We’re all feeling the pinch in one form or another. We feel it when we hand over the extra dollar for the slice of pizza or part with $4 dollars for a half-gallon of orange juice. We notice it too in the shrinking size of cereal boxes or in the ever smaller portions of rice we’re served at Japanese restaurants.
No one likes the sting, but is it possible that some good can come from the price spikes? Can there possibly be a bright side to higher food prices? The optimist in me says there is.
The shock of higher prices jolts us from a long 50-plus-year sleep – an era when most Americans stopped worrying about food production and began to take food for granted. As the country shifted to large-scale agriculture and great bounties of food began to appear regularly and conveniently at cheap prices on supermarket shelves, people slowly lost touch with the land and what it produces when. They forgot about farmers and the risks they faced with hot-tempered Mother Nature.
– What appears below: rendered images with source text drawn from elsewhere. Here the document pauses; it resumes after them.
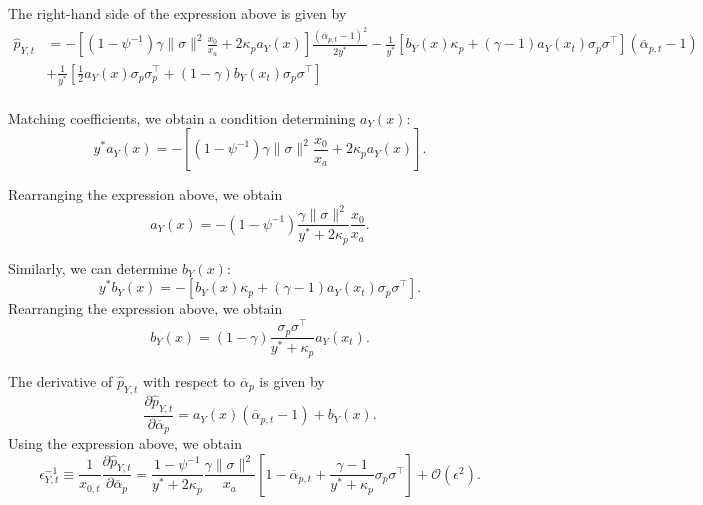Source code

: The right-hand side of the expression above is given by
\begin{align}
    \hat{p}_{Y,t} &= 
    -\left[(1-\psi^{-1}) \gamma\|\sigma\|^2 \frac{x_0}{x_a} + 2\kappa_p a_Y(x) \right] \frac{(\overline{\alpha}_{p,t}-1)^2}{2 y^*} 
 - \frac{1}{y^*} \left[b_Y(x) \kappa_p +(\gamma-1)  a_Y(x_t)\sigma_p \sigma^\top \right] (\overline{\alpha}_{p,t}-1) \\
 &+ \frac{1}{y^*} \left[ \frac{1}{2} a_Y(x) \sigma_p \sigma_p^\top + (1-\gamma) b_Y(x_t) \sigma_p \sigma^\top \right]\\
\end{align}

Matching coefficients, we obtain a condition determining $a_Y(x)$:
\begin{equation}
    y^* a_Y(x) = -\left[(1-\psi^{-1}) \gamma\|\sigma\|^2 \frac{x_0}{x_a} + 2\kappa_p a_Y(x) \right].
\end{equation}

Rearranging the expression above, we obtain
\begin{equation}
    a_Y(x) = - (1-\psi^{-1}) \frac{\gamma\|\sigma\|^2}{y^* + 2\kappa_p} \frac{x_0}{x_a}.
\end{equation}

Similarly, we can determine $b_Y(x)$:
\begin{equation}
    y^* b_Y(x) = -\left[b_Y(x) \kappa_p +(\gamma-1)  a_Y(x_t)\sigma_p \sigma^\top \right].
\end{equation}
Rearranging the expression above, we obtain
\begin{equation}
    b_Y(x) =  (1-\gamma)  \frac{\sigma_p \sigma^\top}{y^* + \kappa_p}a_Y(x_t).
\end{equation}

The derivative of $\hat{p}_{Y,t}$ with respect to $\overline{\alpha}_p$ is given by
\begin{equation}    
    \frac{\partial \hat{p}_{Y,t}}{\partial \overline{\alpha}_p} = a_Y(x) (\overline{\alpha}_{p,t}-1) + b_Y(x).
\end{equation}
Using the expression above, we obtain
\begin{equation}
  \epsilon_{Y,t}^{-1} \equiv  \frac{1}{x_{0,t}}\frac{\partial \hat{p}_{Y,t}}{\partial \overline{\alpha}_p} =  \frac{1-\psi^{-1}}{y^* + 2\kappa_p} \frac{\gamma\|\sigma\|^2}{x_a} \left[ 1- \overline{\alpha}_{p,t} + \frac{\gamma-1}{y^* + \kappa_p}\sigma_p \sigma^\top\right] + \mathcal{O}(\epsilon^2).
\end{equation}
Higher food prices connect us to farms and farmers in a way we haven’t been in a long time. Images of inundated cornfields in the Midwest and stories of crop failures and food shortages around the world are an unwelcome wakeup call – a reminder of how farmers and the land should never be taken for granted.
It’s hard not to connect with farmers when we hear stories of their toil. In a recent New York Times article, one Iowa farmer worried how he and his fellow American farmers would be able to feed the world, given the disastrous crop failures. If they take on the burdens of the world, people might begin to think more responsibly about how they eat and what they can do to minimize their toll on the earth. People might begin appreciating their fruits and veggies a little more, and the breads, cheeses and meats they mindlessly throw into their shopping carts.
They might even start to follow Michael Pollan’s words of wisdom on eating: Eat food. Not too much. Mostly plants.
A few months ago, my boss, an avid consumer of Coca Cola, Pepsi and other soft drinks, wondered aloud why the local pizzeria hiked its prices. Pizza is not made from corn, he remarked. Why should the prices go up? Colleagues piped in with explanations – higher costs of fuel and fertilizer, and grain shortages across the board. It was a reality check, an epiphany that food may not always be there for the taking.
Higher food prices also make us better shoppers. I recently bumped into a woman at a health food store who fretted about the ever smaller boxes of cereal. “I’m paying attention to sizes and costs like I never did before,” she told me. Both of us then commiserated about cereal makers’ marketing ploys. We spent a few minutes comparing cereal box sizes. Even though some were exactly the same size and shape, not all contained the same amount of cereal.
Higher prices got us talking and thinking. I’d say that’s a good thing.